Non, aucun militant sérieux ne peut croire à la démonstration d'un quelconque tournant à droite de la bureaucratie russe en 1953-1956. Le tournant s'il fut pris, le fut dix ans plus tôt et ce qui se passa, en 1953-1956 avec la fin de la guerre froide fut un retour à la période d'avant 1948, retour qui ne fit d'ailleurs pas parcourir beaucoup de chemin à la bureaucratie russe.

Et ce qui nous inquiète le plus dans cette question ce n'est pas tant l'erreur d'analyse en elle-même que ce qu'elle peut signifier.

En effet, il est visible (trop), que l'importance exagérée accordée à ce tournant va permettre de replacer la scission de 1953 de la IVème Internationale dans un contexte "historique". Et c'est ainsi que sous la pression des événements aurait en 1953 éclaté la malheureuse Internationale. Eh bien non ! D'abord nous l'avons vu il n'y eut point, en cette période de changement FONDAMENTAL de la politique de la bureaucratie, ou de l'impérialisme ou des deux réunis. Ensuite et nous le reverrons plus loin, l'explication n'est pas satisfaisante pour expliquer le phénomène de la dégénérescence de la IVème Internationale. Et puis qu'est-ce que cette Internationale qui éclate à la première crise dans le monde ? Elle aurait bien dû éclater en 1939-1940, puis en 1945, puis encore en 1948 ! A moins qu'on admette qu'elle l'ait fait, ce qui serait, tout compte fait une analyse plus sérieuse que celle qu'on nous propose.

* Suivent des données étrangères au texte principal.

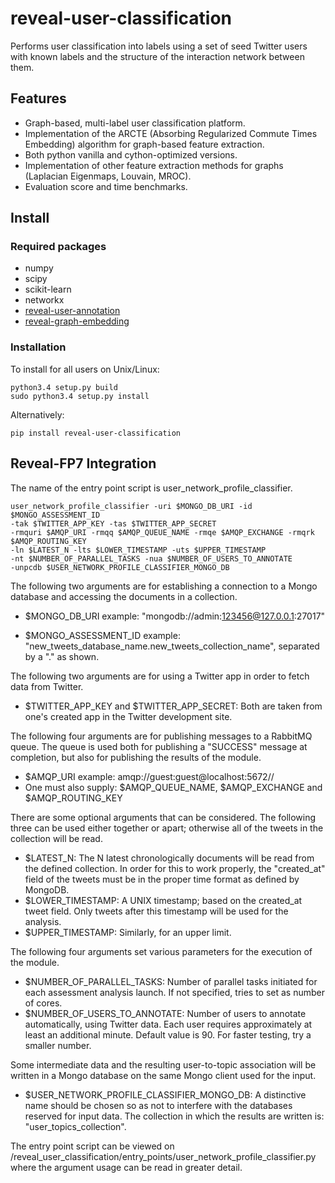 reveal-user-classification
==========================

Performs user classification into labels using a set of seed Twitter users with known labels and the structure of the interaction network between them.

Features
--------
- Graph-based, multi-label user classification platform.
- Implementation of the ARCTE (Absorbing Regularized Commute Times Embedding) algorithm for graph-based feature extraction.
- Both python vanilla and cython-optimized versions.
- Implementation of other feature extraction methods for graphs (Laplacian Eigenmaps, Louvain, MROC).
- Evaluation score and time benchmarks.

Install
-------
### Required packages
- numpy
- scipy
- scikit-learn
- networkx
- [reveal-user-annotation](https://github.com/MKLab-ITI/reveal-user-annotation)
- [reveal-graph-embedding](https://github.com/MKLab-ITI/reveal-graph-embedding)

### Installation
To install for all users on Unix/Linux:

    python3.4 setup.py build
    sudo python3.4 setup.py install
  
Alternatively:

    pip install reveal-user-classification

Reveal-FP7 Integration
----------------------
The name of the entry point script is user_network_profile_classifier.

    user_network_profile_classifier -uri $MONGO_DB_URI -id $MONGO_ASSESSMENT_ID
    -tak $TWITTER_APP_KEY -tas $TWITTER_APP_SECRET
    -rmquri $AMQP_URI -rmqq $AMQP_QUEUE_NAME -rmqe $AMQP_EXCHANGE -rmqrk $AMQP_ROUTING_KEY
    -ln $LATEST_N -lts $LOWER_TIMESTAMP -uts $UPPER_TIMESTAMP
    -nt $NUMBER_OF_PARALLEL_TASKS -nua $NUMBER_OF_USERS_TO_ANNOTATE
    -unpcdb $USER_NETWORK_PROFILE_CLASSIFIER_MONGO_DB

The following two arguments are for establishing a connection to a Mongo database and
accessing the documents in a collection.

- $MONGO_DB_URI example: "mongodb://admin:123456@127.0.0.1:27017"

- $MONGO_ASSESSMENT_ID example: "new_tweets_database_name.new_tweets_collection_name", separated by a "." as shown.

The following two arguments are for using a Twitter app in order to fetch data from Twitter.

- $TWITTER_APP_KEY and $TWITTER_APP_SECRET: Both are taken from one's created app in the Twitter development site.

The following four arguments are for publishing messages to a RabbitMQ queue.
The queue is used both for publishing a "SUCCESS" message at completion,
but also for publishing the results of the module.

- $AMQP_URI example: amqp://guest:guest@localhost:5672//
- One must also supply: $AMQP_QUEUE_NAME, $AMQP_EXCHANGE and $AMQP_ROUTING_KEY

There are some optional arguments that can be considered. The following three can be used either together or apart;
otherwise all of the tweets in the collection will be read.

- $LATEST_N: The N latest chronologically documents will be read from the defined collection.
  In order for this to work properly, the "created_at" field of the tweets must be in the proper time format as defined by MongoDB.
- $LOWER_TIMESTAMP: A UNIX timestamp; based on the created_at tweet field. Only tweets after this timestamp will be used for the analysis.
- $UPPER_TIMESTAMP: Similarly, for an upper limit.

The following four arguments set various parameters for the execution of the module.

- $NUMBER_OF_PARALLEL_TASKS: Number of parallel tasks initiated for each assessment analysis launch. If not specified, tries to set as number of cores.
- $NUMBER_OF_USERS_TO_ANNOTATE: Number of users to annotate automatically, using Twitter data. Each user requires approximately at least an additional minute. Default value is 90. For faster testing, try a smaller number.

Some intermediate data and the resulting user-to-topic association will be written in a Mongo database on the same Mongo client used for the input.

- $USER_NETWORK_PROFILE_CLASSIFIER_MONGO_DB: A distinctive name should be chosen so as not to interfere with the databases reserved for input data. The collection in which the results are written is: "user_topics_collection".

The entry point script can be viewed on /reveal_user_classification/entry_points/user_network_profile_classifier.py
where the argument usage can be read in greater detail.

Et puis l'importance exagérée attribuée à cette période est bien commode pour justifier la politique des organisations appartenant au C.I et qui participaient à la IVème Internationale avant 1953. S'il y a changement dans la situation mondiale en 1953 point n'est besoin de revoir les analyses, et la politique d'avant cette période. Ainsi la résolution du C.I pourra faire ce que ne pouvait pas faire le meunier de la fable : satisfaire, et tout le monde et son père !

A notre avis ce n'est pas là une façon correcte de procéder. Reconstruire la IVème Internationale est une tâche difficile. Des obstacles considérables sont à vaincre. Les militants qui se fixent un tel but doivent essayer d'être dignes de son fondateur. Ils se doivent d 'inspirer confiance aux générations qui se lèvent. Il leur faudra pour cela parler un autre langage, utiliser le raisonnement comme une arme comme un moyen de comprendre et de préparer l'avenir et non comme une justification a posteriori. Il faudra montrer qu'enfin il y a quelque chose de changé chez les trotskistes.

Mais ce n'est pas encore cela le plus grave dans cette résolution préparatoire. Le plus grave est l'analyse insuffisante des causes de la dégénérescence "pabliste". La résolution du Comité International comporte une longue critique de ce que nous aussi désignons pour plus de facilité par "pablisme", critique que nous approuvons entièrement à quelques réserves près que nous verrons plus loin.

Mais pourquoi et comment la IVème Internationale a non seulement donné naissance au "pablisme", ce qui pourrait n'être qu'un accident, mais pourquoi le "pablisme" a-t-il été l'idéologie dominante de la majorité de la IVème Internationale. Non seulement la direction, le Secrétariat International, mais la majorité des organisations se sont retrouvées défendre soit les positions du pablisme soit des politiques qui ne valaient guère mieux même si au hasard des scissions multiples elles se trouvaient coupées du S.I. (cas du S.W.P. par exemple).

Il serait pourtant indispensable de rechercher les causes de l'effondrement de la IVème Internationale si l'on veut vraiment entreprendre de la reconstruire. Nous sommes d'accord avec les camarades du Comité International sur le programme de fondation de la IVème Internationale, le programme de transition. Si le programme politique était juste et valable, c'est donc que l'échec de la lVème Internationale fut dû à un défaut organique. Bien entendu son échec fut dû fondamentalement aux circonstances historiques et sociales défavorables mais ce serait du fatalisme que de s'en tenir là. N'y avait-il rien à faire et la dégénérescence et l'échec étaient-ils obligatoires ?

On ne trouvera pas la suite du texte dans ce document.